At this point, I was confident that I could make a working implementation, albeit without a graphical interface. The pyflowtool library ended up only taking around nine hours over the course of a couple of days to write, and I think that the result is fairly good (although it still needs some work for reasons that will explain in a moment).

This tool works by creating an internal dictionary which tracks all of the flows, inventories, and other objects that are needed to make a model.
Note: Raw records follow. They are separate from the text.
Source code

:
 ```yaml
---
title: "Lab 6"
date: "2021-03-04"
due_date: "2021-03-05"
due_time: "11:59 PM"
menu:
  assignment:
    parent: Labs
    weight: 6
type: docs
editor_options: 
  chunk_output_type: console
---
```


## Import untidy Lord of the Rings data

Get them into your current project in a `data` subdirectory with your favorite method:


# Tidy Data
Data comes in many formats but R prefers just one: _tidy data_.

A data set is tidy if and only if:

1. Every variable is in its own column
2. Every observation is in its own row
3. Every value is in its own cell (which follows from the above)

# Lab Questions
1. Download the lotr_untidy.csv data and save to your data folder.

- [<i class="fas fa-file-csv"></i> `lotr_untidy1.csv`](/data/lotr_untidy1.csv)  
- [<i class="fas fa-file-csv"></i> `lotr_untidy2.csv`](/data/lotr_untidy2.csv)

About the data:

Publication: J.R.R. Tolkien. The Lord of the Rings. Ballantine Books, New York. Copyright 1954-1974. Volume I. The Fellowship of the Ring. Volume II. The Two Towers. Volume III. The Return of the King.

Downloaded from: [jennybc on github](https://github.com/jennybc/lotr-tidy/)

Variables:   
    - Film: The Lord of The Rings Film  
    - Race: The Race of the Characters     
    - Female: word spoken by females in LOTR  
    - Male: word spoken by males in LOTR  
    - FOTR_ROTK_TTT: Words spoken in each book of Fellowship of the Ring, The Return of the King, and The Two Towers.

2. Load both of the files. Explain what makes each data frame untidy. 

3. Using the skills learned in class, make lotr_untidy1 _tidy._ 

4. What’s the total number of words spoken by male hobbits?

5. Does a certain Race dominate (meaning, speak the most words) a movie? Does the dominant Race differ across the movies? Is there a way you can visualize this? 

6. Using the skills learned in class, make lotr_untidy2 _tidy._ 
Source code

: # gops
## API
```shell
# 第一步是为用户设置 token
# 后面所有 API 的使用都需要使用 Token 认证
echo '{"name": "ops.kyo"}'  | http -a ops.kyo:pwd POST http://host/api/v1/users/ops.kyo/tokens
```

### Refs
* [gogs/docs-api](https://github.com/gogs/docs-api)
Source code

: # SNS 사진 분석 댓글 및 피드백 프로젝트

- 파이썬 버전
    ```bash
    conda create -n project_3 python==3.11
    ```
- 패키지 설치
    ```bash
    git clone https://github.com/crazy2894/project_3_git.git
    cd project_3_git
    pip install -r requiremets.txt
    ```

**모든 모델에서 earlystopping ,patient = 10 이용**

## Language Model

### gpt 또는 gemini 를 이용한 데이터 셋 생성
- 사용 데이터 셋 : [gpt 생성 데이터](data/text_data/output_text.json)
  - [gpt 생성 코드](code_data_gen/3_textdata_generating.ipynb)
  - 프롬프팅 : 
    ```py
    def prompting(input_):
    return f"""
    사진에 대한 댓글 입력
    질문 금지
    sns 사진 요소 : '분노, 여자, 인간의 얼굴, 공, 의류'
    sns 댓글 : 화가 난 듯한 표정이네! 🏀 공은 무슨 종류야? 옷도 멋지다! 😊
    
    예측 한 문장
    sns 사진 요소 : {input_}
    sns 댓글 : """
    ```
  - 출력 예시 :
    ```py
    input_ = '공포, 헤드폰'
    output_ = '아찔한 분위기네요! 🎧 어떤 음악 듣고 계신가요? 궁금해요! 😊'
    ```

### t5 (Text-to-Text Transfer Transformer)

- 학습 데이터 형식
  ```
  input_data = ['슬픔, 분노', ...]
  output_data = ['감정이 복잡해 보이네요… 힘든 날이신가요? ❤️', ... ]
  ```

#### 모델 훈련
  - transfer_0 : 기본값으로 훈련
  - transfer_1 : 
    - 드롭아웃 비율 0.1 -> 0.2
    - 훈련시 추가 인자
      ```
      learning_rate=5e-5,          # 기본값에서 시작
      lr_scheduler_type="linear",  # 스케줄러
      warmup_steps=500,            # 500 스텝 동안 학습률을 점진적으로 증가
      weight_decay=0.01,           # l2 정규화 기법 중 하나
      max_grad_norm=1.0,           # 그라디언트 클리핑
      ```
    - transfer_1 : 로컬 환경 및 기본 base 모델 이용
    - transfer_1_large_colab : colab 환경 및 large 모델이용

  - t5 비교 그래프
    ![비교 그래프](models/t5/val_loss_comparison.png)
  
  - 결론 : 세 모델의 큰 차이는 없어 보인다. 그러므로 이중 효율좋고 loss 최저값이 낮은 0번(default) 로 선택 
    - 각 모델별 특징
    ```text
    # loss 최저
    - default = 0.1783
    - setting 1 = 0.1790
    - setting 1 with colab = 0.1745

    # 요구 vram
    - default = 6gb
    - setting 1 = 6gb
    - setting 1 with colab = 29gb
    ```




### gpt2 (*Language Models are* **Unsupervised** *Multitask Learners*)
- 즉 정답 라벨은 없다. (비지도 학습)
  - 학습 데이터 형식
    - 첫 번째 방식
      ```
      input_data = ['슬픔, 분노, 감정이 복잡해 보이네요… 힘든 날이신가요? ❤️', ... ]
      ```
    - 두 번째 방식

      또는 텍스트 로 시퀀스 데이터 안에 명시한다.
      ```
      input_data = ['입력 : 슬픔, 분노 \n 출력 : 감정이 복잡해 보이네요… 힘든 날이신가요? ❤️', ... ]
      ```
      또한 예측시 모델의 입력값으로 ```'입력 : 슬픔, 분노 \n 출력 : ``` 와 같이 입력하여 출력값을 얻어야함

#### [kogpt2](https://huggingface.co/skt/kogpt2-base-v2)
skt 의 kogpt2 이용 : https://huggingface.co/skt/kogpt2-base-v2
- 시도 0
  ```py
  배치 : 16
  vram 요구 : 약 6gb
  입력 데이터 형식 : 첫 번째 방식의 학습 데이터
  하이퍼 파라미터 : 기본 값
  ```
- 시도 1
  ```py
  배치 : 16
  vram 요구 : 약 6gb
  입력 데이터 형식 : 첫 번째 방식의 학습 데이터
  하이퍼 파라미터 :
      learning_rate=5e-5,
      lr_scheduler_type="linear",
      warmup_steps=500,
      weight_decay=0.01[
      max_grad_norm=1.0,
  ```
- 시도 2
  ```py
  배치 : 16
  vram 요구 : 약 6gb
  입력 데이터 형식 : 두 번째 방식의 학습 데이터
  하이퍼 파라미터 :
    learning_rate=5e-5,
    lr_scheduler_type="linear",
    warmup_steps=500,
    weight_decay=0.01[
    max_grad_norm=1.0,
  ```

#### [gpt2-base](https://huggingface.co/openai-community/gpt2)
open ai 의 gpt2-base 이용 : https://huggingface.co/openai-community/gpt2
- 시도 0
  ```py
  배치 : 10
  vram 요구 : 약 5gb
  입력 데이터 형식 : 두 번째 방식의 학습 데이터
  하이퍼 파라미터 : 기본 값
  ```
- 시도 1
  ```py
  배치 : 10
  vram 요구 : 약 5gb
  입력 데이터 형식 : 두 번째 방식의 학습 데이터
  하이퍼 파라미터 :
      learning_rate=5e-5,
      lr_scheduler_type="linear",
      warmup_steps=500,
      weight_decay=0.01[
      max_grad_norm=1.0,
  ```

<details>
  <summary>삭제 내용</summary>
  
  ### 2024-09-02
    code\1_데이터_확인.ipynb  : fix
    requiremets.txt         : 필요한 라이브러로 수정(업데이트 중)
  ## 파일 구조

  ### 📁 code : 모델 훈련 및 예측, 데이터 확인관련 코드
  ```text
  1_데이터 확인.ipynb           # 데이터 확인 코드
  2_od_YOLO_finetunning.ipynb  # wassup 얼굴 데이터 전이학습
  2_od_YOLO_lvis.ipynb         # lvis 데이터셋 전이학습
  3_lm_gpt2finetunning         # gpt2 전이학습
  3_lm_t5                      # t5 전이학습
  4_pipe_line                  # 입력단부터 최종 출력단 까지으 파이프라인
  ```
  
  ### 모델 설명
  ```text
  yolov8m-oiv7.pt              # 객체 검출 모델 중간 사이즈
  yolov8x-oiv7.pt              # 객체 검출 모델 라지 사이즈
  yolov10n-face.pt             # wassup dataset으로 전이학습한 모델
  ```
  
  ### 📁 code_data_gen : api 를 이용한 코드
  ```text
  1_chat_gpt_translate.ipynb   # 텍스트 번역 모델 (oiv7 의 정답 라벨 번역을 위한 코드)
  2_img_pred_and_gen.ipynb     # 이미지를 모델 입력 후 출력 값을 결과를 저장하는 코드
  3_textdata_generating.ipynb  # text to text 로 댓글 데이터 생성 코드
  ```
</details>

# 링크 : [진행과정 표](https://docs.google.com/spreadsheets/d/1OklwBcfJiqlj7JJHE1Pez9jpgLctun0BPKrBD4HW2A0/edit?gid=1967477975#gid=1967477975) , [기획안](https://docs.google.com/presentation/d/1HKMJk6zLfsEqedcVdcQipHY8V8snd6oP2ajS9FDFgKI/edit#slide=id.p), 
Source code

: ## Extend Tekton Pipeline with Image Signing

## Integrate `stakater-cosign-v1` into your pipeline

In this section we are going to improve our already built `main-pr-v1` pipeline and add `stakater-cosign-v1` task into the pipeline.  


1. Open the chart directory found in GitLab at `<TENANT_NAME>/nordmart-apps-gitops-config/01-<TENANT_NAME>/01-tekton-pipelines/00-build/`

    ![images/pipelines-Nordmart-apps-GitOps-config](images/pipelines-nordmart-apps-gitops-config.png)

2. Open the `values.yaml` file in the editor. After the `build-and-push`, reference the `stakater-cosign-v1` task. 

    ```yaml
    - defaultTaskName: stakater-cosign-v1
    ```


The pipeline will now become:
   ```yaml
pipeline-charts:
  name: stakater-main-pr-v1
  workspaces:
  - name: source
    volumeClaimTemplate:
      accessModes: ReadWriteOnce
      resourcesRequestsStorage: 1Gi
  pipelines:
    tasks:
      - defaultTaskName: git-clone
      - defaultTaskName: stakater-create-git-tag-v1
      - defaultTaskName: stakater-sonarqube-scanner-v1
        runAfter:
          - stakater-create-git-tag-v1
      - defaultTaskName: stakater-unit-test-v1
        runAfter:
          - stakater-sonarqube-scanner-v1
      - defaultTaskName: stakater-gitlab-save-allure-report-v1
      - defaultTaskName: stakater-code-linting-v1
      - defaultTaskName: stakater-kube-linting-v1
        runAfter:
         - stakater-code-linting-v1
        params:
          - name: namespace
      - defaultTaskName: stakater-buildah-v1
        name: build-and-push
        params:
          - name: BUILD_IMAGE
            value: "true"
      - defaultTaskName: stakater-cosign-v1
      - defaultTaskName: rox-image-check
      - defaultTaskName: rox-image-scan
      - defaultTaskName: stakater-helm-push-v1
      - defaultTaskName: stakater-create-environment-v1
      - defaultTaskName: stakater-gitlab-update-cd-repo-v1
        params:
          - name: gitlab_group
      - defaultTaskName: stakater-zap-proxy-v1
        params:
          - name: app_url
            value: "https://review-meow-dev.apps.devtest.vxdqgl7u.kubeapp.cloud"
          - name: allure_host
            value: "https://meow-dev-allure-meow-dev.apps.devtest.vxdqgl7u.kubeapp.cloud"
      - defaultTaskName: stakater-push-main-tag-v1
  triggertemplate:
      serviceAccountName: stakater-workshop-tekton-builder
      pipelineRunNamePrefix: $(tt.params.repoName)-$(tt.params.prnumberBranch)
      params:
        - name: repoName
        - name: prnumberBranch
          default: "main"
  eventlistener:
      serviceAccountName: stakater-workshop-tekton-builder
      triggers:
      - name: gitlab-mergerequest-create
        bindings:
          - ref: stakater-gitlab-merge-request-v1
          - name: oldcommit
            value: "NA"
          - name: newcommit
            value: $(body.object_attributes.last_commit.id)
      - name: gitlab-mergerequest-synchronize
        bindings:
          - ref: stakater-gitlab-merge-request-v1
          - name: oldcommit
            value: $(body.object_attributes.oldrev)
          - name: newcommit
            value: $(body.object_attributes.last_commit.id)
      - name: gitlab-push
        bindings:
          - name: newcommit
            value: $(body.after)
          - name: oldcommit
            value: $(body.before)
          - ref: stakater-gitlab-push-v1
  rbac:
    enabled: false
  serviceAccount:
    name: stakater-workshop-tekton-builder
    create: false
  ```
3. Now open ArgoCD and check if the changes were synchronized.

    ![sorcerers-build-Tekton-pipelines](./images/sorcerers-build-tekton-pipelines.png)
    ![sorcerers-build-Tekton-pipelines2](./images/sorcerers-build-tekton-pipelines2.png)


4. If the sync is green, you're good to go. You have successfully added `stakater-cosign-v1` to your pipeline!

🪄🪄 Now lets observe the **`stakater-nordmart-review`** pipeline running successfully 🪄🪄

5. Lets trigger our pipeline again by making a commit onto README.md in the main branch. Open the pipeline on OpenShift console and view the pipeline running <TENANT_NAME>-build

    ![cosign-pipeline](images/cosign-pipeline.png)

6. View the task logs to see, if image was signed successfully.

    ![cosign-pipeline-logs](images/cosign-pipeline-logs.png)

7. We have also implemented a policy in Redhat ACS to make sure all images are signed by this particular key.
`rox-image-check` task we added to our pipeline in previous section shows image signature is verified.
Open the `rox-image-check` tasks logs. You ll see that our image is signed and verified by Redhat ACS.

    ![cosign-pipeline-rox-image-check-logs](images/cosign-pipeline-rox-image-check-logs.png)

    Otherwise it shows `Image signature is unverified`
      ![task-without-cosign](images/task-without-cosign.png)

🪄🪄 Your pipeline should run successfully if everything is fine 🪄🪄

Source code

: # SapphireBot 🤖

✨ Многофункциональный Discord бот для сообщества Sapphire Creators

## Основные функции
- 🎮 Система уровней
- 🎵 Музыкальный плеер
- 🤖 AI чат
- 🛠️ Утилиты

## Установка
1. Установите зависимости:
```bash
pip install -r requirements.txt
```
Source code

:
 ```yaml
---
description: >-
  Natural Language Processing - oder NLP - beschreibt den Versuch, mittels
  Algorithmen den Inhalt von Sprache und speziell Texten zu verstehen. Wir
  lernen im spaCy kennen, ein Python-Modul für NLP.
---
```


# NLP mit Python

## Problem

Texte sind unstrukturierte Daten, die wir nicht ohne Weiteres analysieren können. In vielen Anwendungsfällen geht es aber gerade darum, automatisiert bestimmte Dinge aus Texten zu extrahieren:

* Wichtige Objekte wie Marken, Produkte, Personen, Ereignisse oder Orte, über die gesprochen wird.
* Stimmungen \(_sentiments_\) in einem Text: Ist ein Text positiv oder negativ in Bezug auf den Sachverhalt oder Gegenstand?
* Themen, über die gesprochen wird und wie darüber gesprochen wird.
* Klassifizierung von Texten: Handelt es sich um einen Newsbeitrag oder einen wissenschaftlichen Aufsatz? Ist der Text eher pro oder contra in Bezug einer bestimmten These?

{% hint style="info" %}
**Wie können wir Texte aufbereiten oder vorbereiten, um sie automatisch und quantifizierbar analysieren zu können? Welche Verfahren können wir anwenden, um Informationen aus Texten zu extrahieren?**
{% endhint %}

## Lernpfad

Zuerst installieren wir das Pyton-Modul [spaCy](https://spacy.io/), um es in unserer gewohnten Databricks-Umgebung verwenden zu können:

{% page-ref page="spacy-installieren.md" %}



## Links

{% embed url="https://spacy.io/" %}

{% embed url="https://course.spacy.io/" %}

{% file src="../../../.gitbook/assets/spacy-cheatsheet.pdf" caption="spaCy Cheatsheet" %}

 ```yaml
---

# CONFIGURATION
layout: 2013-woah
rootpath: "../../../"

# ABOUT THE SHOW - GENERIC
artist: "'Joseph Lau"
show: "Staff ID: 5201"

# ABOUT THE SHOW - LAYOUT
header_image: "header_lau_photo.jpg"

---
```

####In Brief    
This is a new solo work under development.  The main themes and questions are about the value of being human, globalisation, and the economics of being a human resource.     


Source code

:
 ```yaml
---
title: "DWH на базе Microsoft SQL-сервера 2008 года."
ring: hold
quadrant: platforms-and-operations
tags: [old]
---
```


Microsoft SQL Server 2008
There are seven functions which pyflowtool exposes as its API:

These are all (with the exception of pf_var) straightforward to use but I'll still do a walkthough of an example just to preempt some future questions. A script which uses pyflowtool will start with the usual:


from pyflowtool import *

We are going to try to replicate the model shown at the start of the article, so we will actually begin by defining come constants:


max_growth_rate = 0.2; n_half_sat = 1000.0; lifespan = 10
decay_timescale = 30; denitr_frac = 0.05; leaching_frac = 0.05
regrowth_time = 50

Now, we can define our setup function. Note how we never explicitly run the setup function. One of the quirks of python is that defining a function technically executes code (unlike in compiled languages like C and so defining init_model with the pf_setup decorator causes the pf_setup decorator to be executed, thereby registering the init_model function with the pyflowtool library.


@pf_setup
def init_model():
	# define inventories
	pf_make_inventory('B', value=30000)
	pf_make_inventory(['S', 'N'], value=[90000, 1000])
	# make displays
	pf_make_display('Inventories', invs=['B', 'S', 'N'], label='Inventories (TgN)')

The above snippet begins by defining init_model and calling the decorator pf_setup on it. Inside the init_model function, we declare two inventories using two different conventions to showcase the flexibility of the pf_make_inventory function. We then make a display which will be called "Inventories" and will plot the B, S, and N inventories. The label parameter is used to specify the label of the vertical axis.

Now, we can begin by defining our first flow: Assimilation.


@pf_flow(name='Assimilation', source='N', sink='B')
def assimilation(t, m):
	return max_growth_rate * m['B'] * ( 1 / ( n_half_sat + m['N'] ) ) * m['N']

This flow returns a float and accepts a float named t and a dictionary named m (although the types are not explicitly specified). Notice how the decorator pf_flow takes optional parameters for the name, sink, and source of the flow. If a sink is specified, the flow will subtract from that inventory, and if a source is specified then the flow will add to that inventory. Neither of these parameters is required.

We continue on with defining eight additional flows (which, for brevity's sake, I will not show here).

Finally, we can run the model like so:


Is, Fs, Vs = pf_run_model(start=1700, stop=2000, step=0.1)

The pf_run_model function executes the model and returns the values of all flows, variables, and inventories at each timestep. It will also produce all displays (usually as matplotlib pop-up windows) before exiting.

Let’s take a moment to discuss variables. These are quantities computed each timestep from flows and inventories and can be used as outputs or diagnostics. They are a prominent feature of the actual InsightMaker tool. They do, however, represent a problem: since variables depend on flows and inventories, and since flows and inventories depend on variables, calculating them at each timestep is challenging. I suspect that the best solution is to simply always compute variables at the start of the timestep.

There are also some numerical issues -- the version of the code discussed at this point simply uses Euler's method for integration, and therefore may exhibit numeric instability. I still need to improve this.

This project has sat on my github untouched for more than a year now, and I feel that it is time to complete it. My goals for this project (before I set it aside again) are to:

  1. Fix the problem with variables.
  2. Improve the timestepping.
  3. Add support for gridded variables.
  4. Add support for various interpolation schemes for variables.
  5. Add support for intra-volume flows.
  6. Maybe add GPU compute support.

As I accomplish these steps I’ll post updates here.